Extracted information:
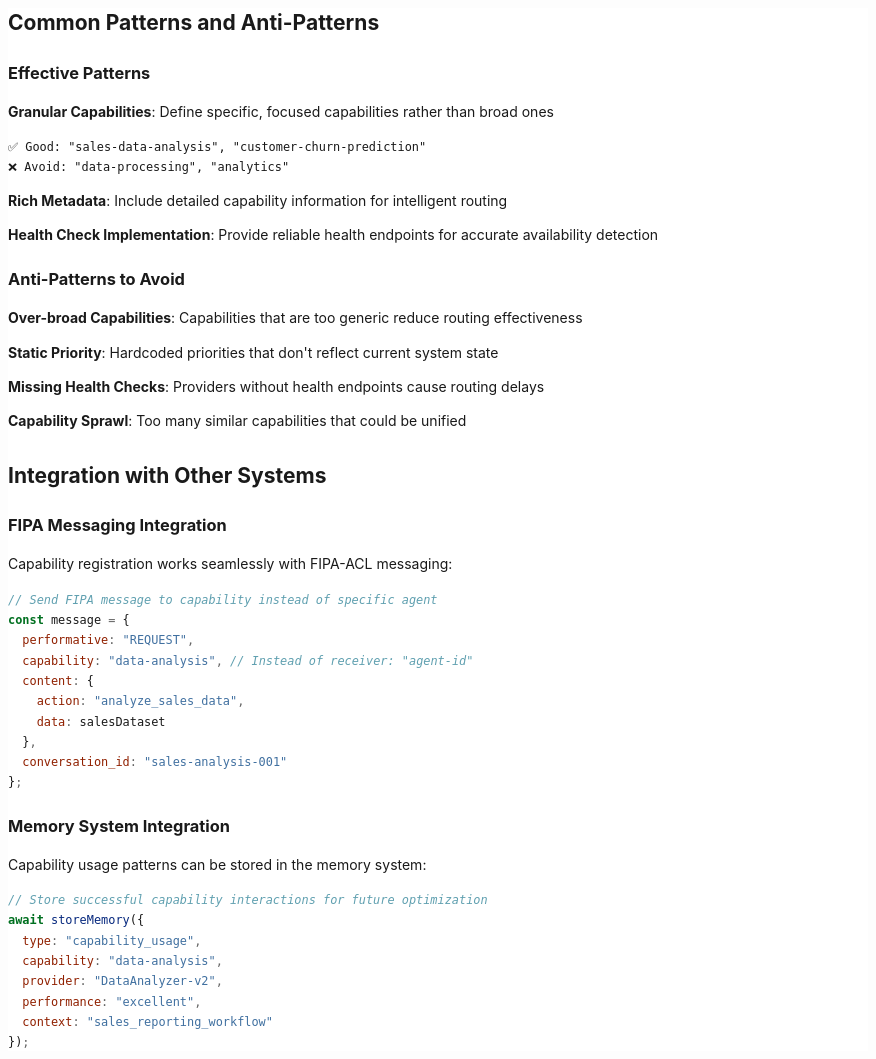 ## Common Patterns and Anti-Patterns

### Effective Patterns

**Granular Capabilities**: Define specific, focused capabilities rather
than broad ones

```text
✅ Good: "sales-data-analysis", "customer-churn-prediction"
❌ Avoid: "data-processing", "analytics"
```

**Rich Metadata**: Include detailed capability information for intelligent
routing

**Health Check Implementation**: Provide reliable health endpoints for
accurate availability detection

### Anti-Patterns to Avoid

**Over-broad Capabilities**: Capabilities that are too generic reduce
routing effectiveness

**Static Priority**: Hardcoded priorities that don't reflect current system
state

**Missing Health Checks**: Providers without health endpoints cause routing
delays

**Capability Sprawl**: Too many similar capabilities that could be unified

## Integration with Other Systems

### FIPA Messaging Integration

Capability registration works seamlessly with FIPA-ACL messaging:

```javascript
// Send FIPA message to capability instead of specific agent
const message = {
  performative: "REQUEST",
  capability: "data-analysis", // Instead of receiver: "agent-id"
  content: {
    action: "analyze_sales_data",
    data: salesDataset
  },
  conversation_id: "sales-analysis-001"
};
```

### Memory System Integration

Capability usage patterns can be stored in the memory system:

```javascript
// Store successful capability interactions for future optimization
await storeMemory({
  type: "capability_usage",
  capability: "data-analysis",
  provider: "DataAnalyzer-v2",
  performance: "excellent",
  context: "sales_reporting_workflow"
});
```
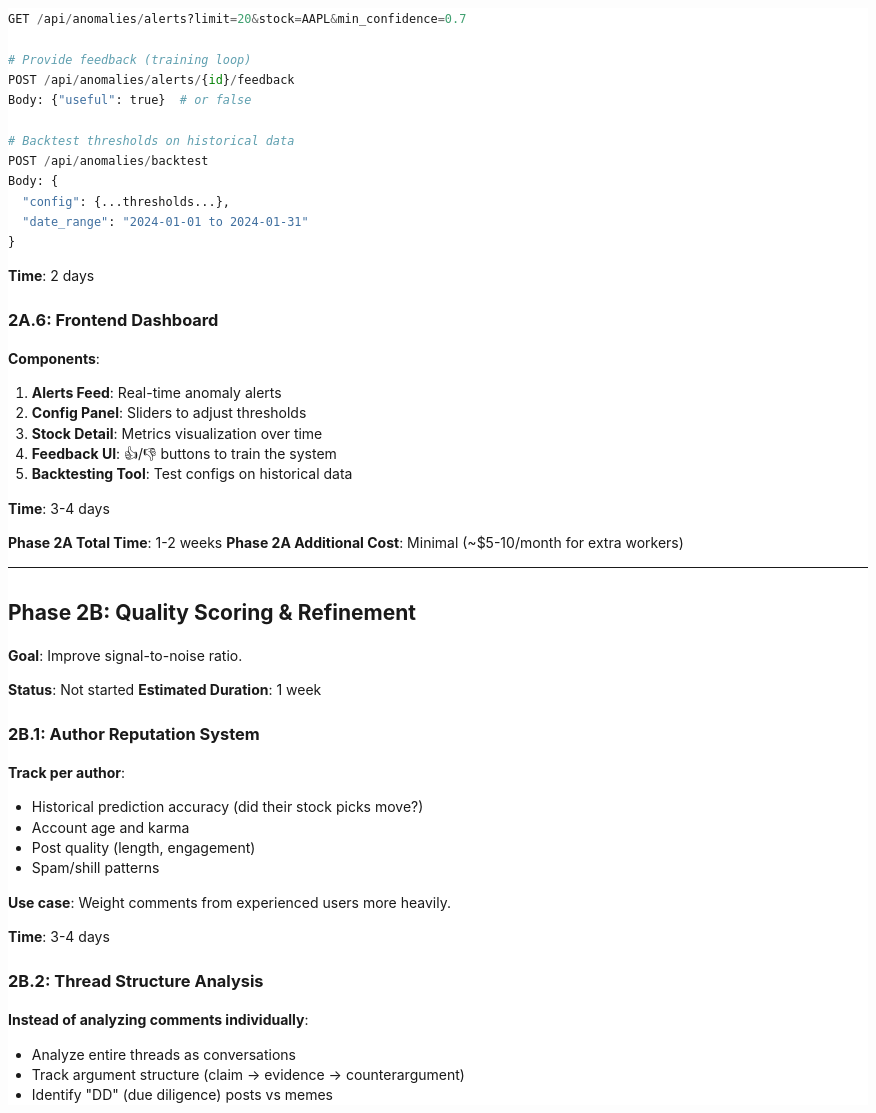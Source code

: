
 ```python
GET /api/anomalies/alerts?limit=20&stock=AAPL&min_confidence=0.7

# Provide feedback (training loop)
POST /api/anomalies/alerts/{id}/feedback
Body: {"useful": true}  # or false

# Backtest thresholds on historical data
POST /api/anomalies/backtest
Body: {
  "config": {...thresholds...},
  "date_range": "2024-01-01 to 2024-01-31"
}
```

**Time**: 2 days

### 2A.6: Frontend Dashboard
**Components**:
1. **Alerts Feed**: Real-time anomaly alerts
2. **Config Panel**: Sliders to adjust thresholds
3. **Stock Detail**: Metrics visualization over time
4. **Feedback UI**: 👍/👎 buttons to train the system
5. **Backtesting Tool**: Test configs on historical data

**Time**: 3-4 days

**Phase 2A Total Time**: 1-2 weeks
**Phase 2A Additional Cost**: Minimal (~$5-10/month for extra workers)

---

## Phase 2B: Quality Scoring & Refinement

**Goal**: Improve signal-to-noise ratio.

**Status**: Not started
**Estimated Duration**: 1 week

### 2B.1: Author Reputation System
**Track per author**:
- Historical prediction accuracy (did their stock picks move?)
- Account age and karma
- Post quality (length, engagement)
- Spam/shill patterns

**Use case**: Weight comments from experienced users more heavily.

**Time**: 3-4 days

### 2B.2: Thread Structure Analysis
**Instead of analyzing comments individually**:
- Analyze entire threads as conversations
- Track argument structure (claim → evidence → counterargument)
- Identify "DD" (due diligence) posts vs memes
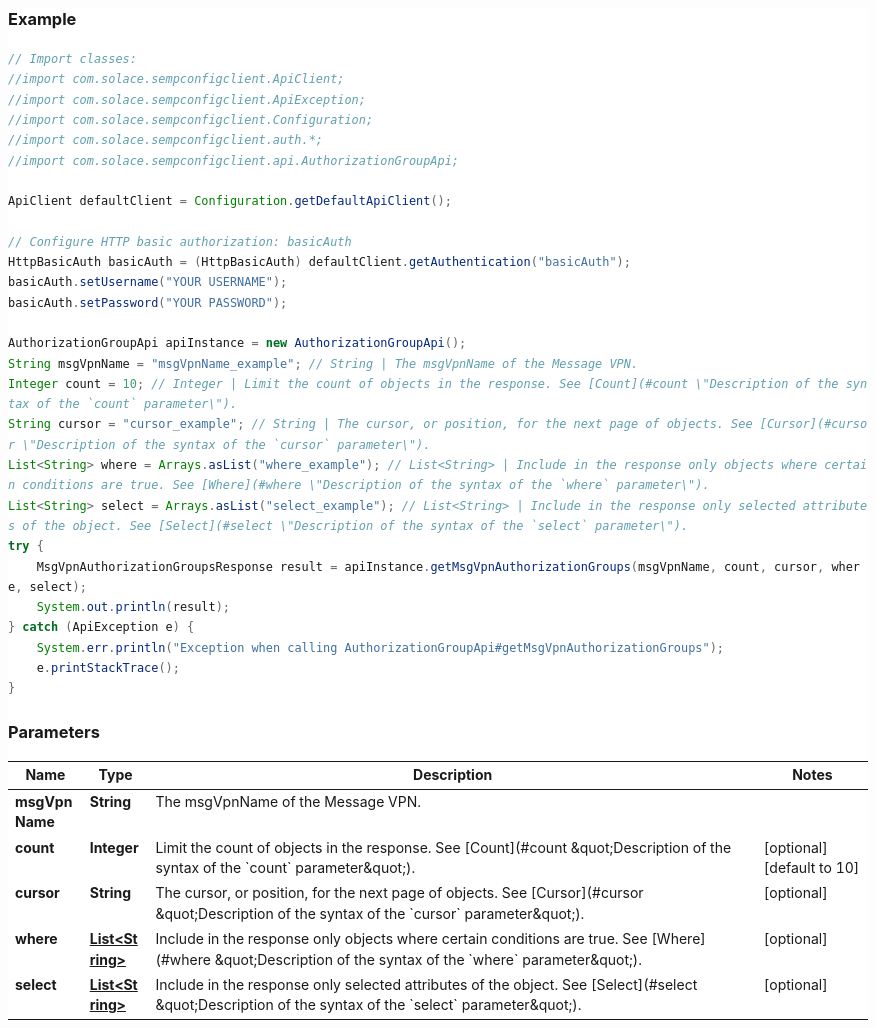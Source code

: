 ### Example
```java
// Import classes:
//import com.solace.sempconfigclient.ApiClient;
//import com.solace.sempconfigclient.ApiException;
//import com.solace.sempconfigclient.Configuration;
//import com.solace.sempconfigclient.auth.*;
//import com.solace.sempconfigclient.api.AuthorizationGroupApi;

ApiClient defaultClient = Configuration.getDefaultApiClient();

// Configure HTTP basic authorization: basicAuth
HttpBasicAuth basicAuth = (HttpBasicAuth) defaultClient.getAuthentication("basicAuth");
basicAuth.setUsername("YOUR USERNAME");
basicAuth.setPassword("YOUR PASSWORD");

AuthorizationGroupApi apiInstance = new AuthorizationGroupApi();
String msgVpnName = "msgVpnName_example"; // String | The msgVpnName of the Message VPN.
Integer count = 10; // Integer | Limit the count of objects in the response. See [Count](#count \"Description of the syntax of the `count` parameter\").
String cursor = "cursor_example"; // String | The cursor, or position, for the next page of objects. See [Cursor](#cursor \"Description of the syntax of the `cursor` parameter\").
List<String> where = Arrays.asList("where_example"); // List<String> | Include in the response only objects where certain conditions are true. See [Where](#where \"Description of the syntax of the `where` parameter\").
List<String> select = Arrays.asList("select_example"); // List<String> | Include in the response only selected attributes of the object. See [Select](#select \"Description of the syntax of the `select` parameter\").
try {
    MsgVpnAuthorizationGroupsResponse result = apiInstance.getMsgVpnAuthorizationGroups(msgVpnName, count, cursor, where, select);
    System.out.println(result);
} catch (ApiException e) {
    System.err.println("Exception when calling AuthorizationGroupApi#getMsgVpnAuthorizationGroups");
    e.printStackTrace();
}
```

### Parameters

Name | Type | Description  | Notes
------------- | ------------- | ------------- | -------------
 **msgVpnName** | **String**| The msgVpnName of the Message VPN. |
 **count** | **Integer**| Limit the count of objects in the response. See [Count](#count \&quot;Description of the syntax of the &#x60;count&#x60; parameter\&quot;). | [optional] [default to 10]
 **cursor** | **String**| The cursor, or position, for the next page of objects. See [Cursor](#cursor \&quot;Description of the syntax of the &#x60;cursor&#x60; parameter\&quot;). | [optional]
 **where** | [**List&lt;String&gt;**](String.md)| Include in the response only objects where certain conditions are true. See [Where](#where \&quot;Description of the syntax of the &#x60;where&#x60; parameter\&quot;). | [optional]
 **select** | [**List&lt;String&gt;**](String.md)| Include in the response only selected attributes of the object. See [Select](#select \&quot;Description of the syntax of the &#x60;select&#x60; parameter\&quot;). | [optional]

Work item: Look for the word "alerts" in every line of the listing and copy the lines that have it.

Answer to this problem:
GET /api/anomalies/alerts?limit=20&stock=AAPL&min_confidence=0.7
POST /api/anomalies/alerts/{id}/feedback
1. **Alerts Feed**: Real-time anomaly alerts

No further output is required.